● **Instructions for the task**: From the line containing "hardware support for" down to the last line of the records below, restate each line word for word and leave out the rest.

(Source texts of formatted documents)
* * *

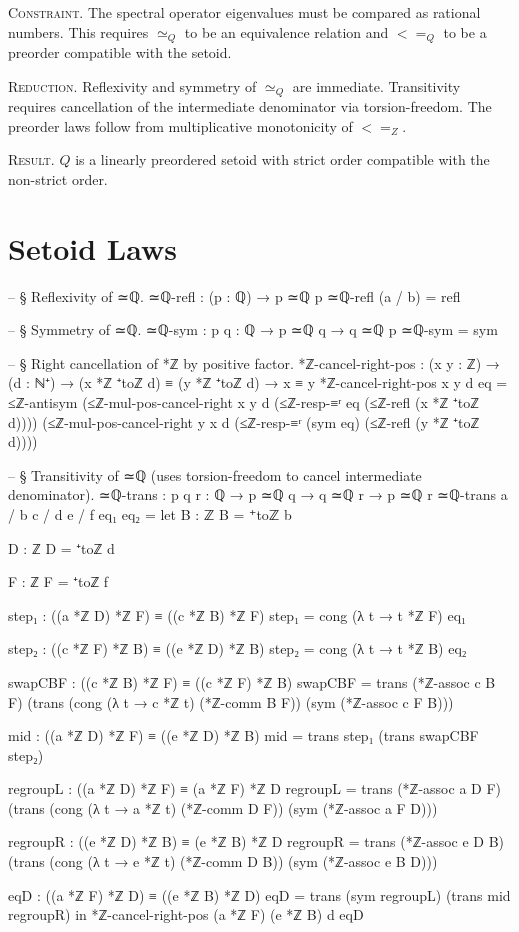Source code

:\documentclass[11pt,a4paper]{book}
\def\leq{<=}%
\def\mathbb#1{#1}%
\begin{document}
\textsc{Constraint.}
The spectral operator eigenvalues must be compared as rational numbers.
This requires $\simeq_{\mathbb{Q}}$ to be an equivalence relation and
$\leq_{\mathbb{Q}}$ to be a preorder compatible with the setoid.

\textsc{Reduction.}
Reflexivity and symmetry of $\simeq_{\mathbb{Q}}$ are immediate.
Transitivity requires cancellation of the intermediate denominator via
torsion-freedom. The preorder laws follow from multiplicative monotonicity of
$\leq_{\mathbb{Z}}$.

\textsc{Result.}
$\mathbb{Q}$ is a linearly preordered setoid with strict order compatible
with the non-strict order.

\section{Setoid Laws}

\begin{code}
-- § Reflexivity of ≃ℚ.
≃ℚ-refl : (p : ℚ) → p ≃ℚ p
≃ℚ-refl (a / b) = refl

-- § Symmetry of ≃ℚ.
≃ℚ-sym : {p q : ℚ} → p ≃ℚ q → q ≃ℚ p
≃ℚ-sym = sym

-- § Right cancellation of *ℤ by positive factor.
*ℤ-cancel-right-pos : (x y : ℤ) → (d : ℕ⁺) → (x *ℤ ⁺toℤ d) ≡ (y *ℤ ⁺toℤ d) → x ≡ y
*ℤ-cancel-right-pos x y d eq =
  ≤ℤ-antisym
    (≤ℤ-mul-pos-cancel-right x y d (≤ℤ-resp-≡ʳ eq (≤ℤ-refl (x *ℤ ⁺toℤ d))))
    (≤ℤ-mul-pos-cancel-right y x d (≤ℤ-resp-≡ʳ (sym eq) (≤ℤ-refl (y *ℤ ⁺toℤ d))))

-- § Transitivity of ≃ℚ (uses torsion-freedom to cancel intermediate denominator).
≃ℚ-trans : {p q r : ℚ} → p ≃ℚ q → q ≃ℚ r → p ≃ℚ r
≃ℚ-trans {a / b} {c / d} {e / f} eq₁ eq₂ =
  let
    B : ℤ
    B = ⁺toℤ b

    D : ℤ
    D = ⁺toℤ d

    F : ℤ
    F = ⁺toℤ f

    step₁ : ((a *ℤ D) *ℤ F) ≡ ((c *ℤ B) *ℤ F)
    step₁ = cong (λ t → t *ℤ F) eq₁

    step₂ : ((c *ℤ F) *ℤ B) ≡ ((e *ℤ D) *ℤ B)
    step₂ = cong (λ t → t *ℤ B) eq₂

    swapCBF : ((c *ℤ B) *ℤ F) ≡ ((c *ℤ F) *ℤ B)
    swapCBF =
      trans
        (*ℤ-assoc c B F)
        (trans
          (cong (λ t → c *ℤ t) (*ℤ-comm B F))
          (sym (*ℤ-assoc c F B)))

    mid : ((a *ℤ D) *ℤ F) ≡ ((e *ℤ D) *ℤ B)
    mid = trans step₁ (trans swapCBF step₂)

    regroupL : ((a *ℤ D) *ℤ F) ≡ (a *ℤ F) *ℤ D
    regroupL =
      trans
        (*ℤ-assoc a D F)
        (trans
          (cong (λ t → a *ℤ t) (*ℤ-comm D F))
          (sym (*ℤ-assoc a F D)))

    regroupR : ((e *ℤ D) *ℤ B) ≡ (e *ℤ B) *ℤ D
    regroupR =
      trans
        (*ℤ-assoc e D B)
        (trans
          (cong (λ t → e *ℤ t) (*ℤ-comm D B))
          (sym (*ℤ-assoc e B D)))

    eqD : ((a *ℤ F) *ℤ D) ≡ ((e *ℤ B) *ℤ D)
    eqD = trans (sym regroupL) (trans mid regroupR)
  in
  *ℤ-cancel-right-pos (a *ℤ F) (e *ℤ B) d eqD
\end{code}
\end{document}
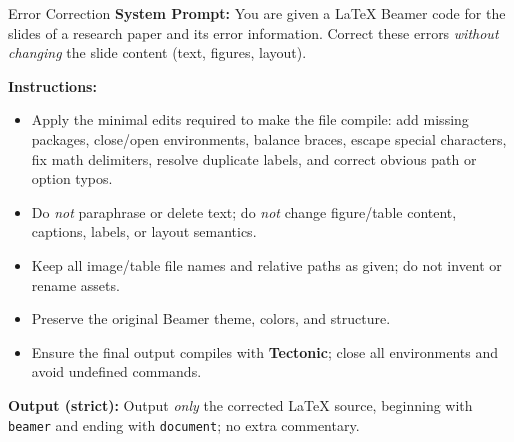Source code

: \begin{promptbox}{Error Correction}
\textbf{System Prompt:} You are given a LaTeX Beamer code for the slides of a research paper and its error information. Correct these errors \emph{without changing} the slide content (text, figures, layout).

\medskip
\textbf{Instructions:}
\begin{itemize}
  \item Apply the minimal edits required to make the file compile: add missing packages, close/open environments, balance braces, escape special characters, fix math delimiters, resolve duplicate labels, and correct obvious path or option typos.
  \item Do \emph{not} paraphrase or delete text; do \emph{not} change figure/table content, captions, labels, or layout semantics.
  \item Keep all image/table file names and relative paths as given; do not invent or rename assets.
  \item Preserve the original Beamer theme, colors, and structure.
  \item Ensure the final output compiles with \textbf{Tectonic}; close all environments and avoid undefined commands.
\end{itemize}

\medskip
\textbf{Output (strict):} Output \emph{only} the corrected LaTeX source, beginning with \texttt{beamer} and ending with \texttt{document}; no extra commentary.
\end{promptbox}

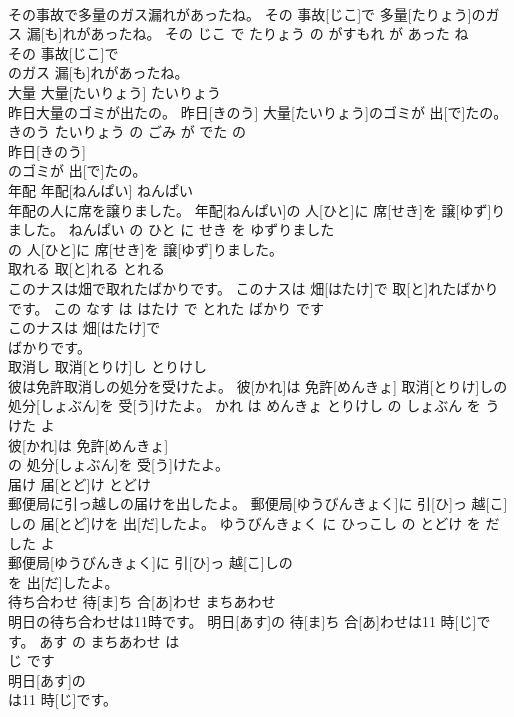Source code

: \documentclass[8pt]{extreport}
\begin{document}
\begin{CJK}{UTF8}{min}
\\	その事故で多量のガス漏れがあったね。	その 事故[じこ]で 多量[たりょう]のガス 漏[も]れがあったね。	その じこ で たりょう の がすもれ が あった ね	
\\	その 事故[じこ]で
\\	のガス 漏[も]れがあったね。			
\\	大量	大量[たいりょう]	たいりょう	
\\	昨日大量のゴミが出たの。	昨日[きのう] 大量[たいりょう]のゴミが 出[で]たの。	きのう たいりょう の ごみ が でた の	
\\	昨日[きのう]
\\	のゴミが 出[で]たの。			
\\	年配	年配[ねんぱい]	ねんぱい	
\\	年配の人に席を譲りました。	年配[ねんぱい]の 人[ひと]に 席[せき]を 譲[ゆず]りました。	ねんぱい の ひと に せき を ゆずりました	
\\	の 人[ひと]に 席[せき]を 譲[ゆず]りました。			
\\	取れる	取[と]れる	とれる	
\\	このナスは畑で取れたばかりです。	このナスは 畑[はたけ]で 取[と]れたばかりです。	この なす は はたけ で とれた ばかり です	
\\	このナスは 畑[はたけ]で
\\	ばかりです。			
\\	取消し	取消[とりけ]し	とりけし	
\\	彼は免許取消しの処分を受けたよ。	彼[かれ]は 免許[めんきょ] 取消[とりけ]しの 処分[しょぶん]を 受[う]けたよ。	かれ は めんきょ とりけし の しょぶん を うけた よ	
\\	彼[かれ]は 免許[めんきょ]
\\	の 処分[しょぶん]を 受[う]けたよ。			
\\	届け	届[とど]け	とどけ	
\\	郵便局に引っ越しの届けを出したよ。	郵便局[ゆうびんきょく]に 引[ひ]っ 越[こ]しの 届[とど]けを 出[だ]したよ。	ゆうびんきょく に ひっこし の とどけ を だした よ	
\\	郵便局[ゆうびんきょく]に 引[ひ]っ 越[こ]しの
\\	を 出[だ]したよ。			
\\	待ち合わせ	待[ま]ち 合[あ]わせ	まちあわせ	
\\	明日の待ち合わせは11時です。	明日[あす]の 待[ま]ち 合[あ]わせは11 時[じ]です。	あす の まちあわせ は 
\\	じ です	
\\	明日[あす]の
\\	は11 時[じ]です。			

\end{CJK}
\end{document}
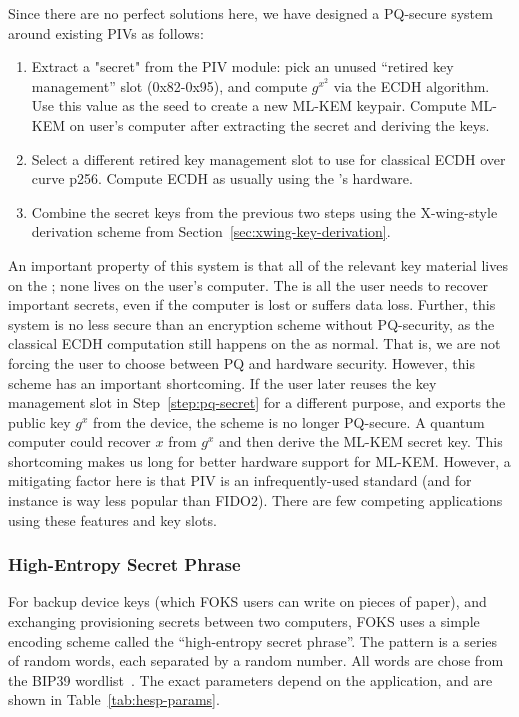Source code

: Since there are no perfect solutions here, we have designed a PQ-secure system
around existing PIVs as follows:

\begin{enumerate}
  \item Extract a "secret" from the PIV module: pick an unused ``retired key management'' slot
  (0x82-0x95), and compute $g^{x^2}$ via the ECDH algorithm. Use this value as the seed
  to create a new ML-KEM keypair. Compute ML-KEM on user's computer after extracting the secret
  and deriving the keys.
  \label{step:pq-secret}

  \item Select a different retired key management slot to use for classical ECDH over curve p256.
  Compute ECDH as usually using the \yubi's hardware.

  \item  Combine the secret keys from the previous two steps using the X-wing-style
  derivation scheme from Section~\ref{sec:xwing-key-derivation}.
\end{enumerate}

An important property of this system is that all of the relevant key material
lives on the \yubi ; none lives on the user's computer. The \yubi is all the
user needs to recover important secrets, even if the computer is lost or suffers
data loss. Further, this system is no less secure than an encryption scheme
without PQ-security, as the classical ECDH computation still happens on the
\yubi{} as normal. That is, we are not forcing the user to choose between PQ and
hardware security.  However, this scheme has an important shortcoming. If the
user later reuses the key management slot in Step~\ref{step:pq-secret} for a
different purpose, and exports the public key $g^x$ from the device, the scheme
is no longer PQ-secure.  A quantum computer could recover $x$ from $g^x$ and
then derive the ML-KEM secret key.  This shortcoming makes us long for better
hardware support for ML-KEM.  However, a mitigating factor here is that PIV is
an infrequently-used standard (and for instance is way less popular than FIDO2).
There are few competing applications using these features and key slots.

\subsubsection{High-Entropy Secret Phrase}
\label{sec:hesp}

For backup device keys (which FOKS users can write on pieces of paper), and 
exchanging provisioning secrets between two computers, FOKS uses a simple
encoding scheme called the ``high-entropy secret phrase''. The pattern is 
a series of random words, each separated by a random number. All
words are chose from the BIP39 wordlist~\cite{bip39}. The exact
parameters depend on the application, and are shown in Table~\ref{tab:hesp-params}.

* * *

● **Exercise result**:
hardware support for ML-KEM.  However, a mitigating factor here is that PIV is
an infrequently-used standard (and for instance is way less popular than FIDO2).
There are few competing applications using these features and key slots.

\subsubsection{High-Entropy Secret Phrase}
\label{sec:hesp}

For backup device keys (which FOKS users can write on pieces of paper), and 
exchanging provisioning secrets between two computers, FOKS uses a simple
encoding scheme called the ``high-entropy secret phrase''. The pattern is 
a series of random words, each separated by a random number. All
words are chose from the BIP39 wordlist~\cite{bip39}. The exact
parameters depend on the application, and are shown in Table~\ref{tab:hesp-params}.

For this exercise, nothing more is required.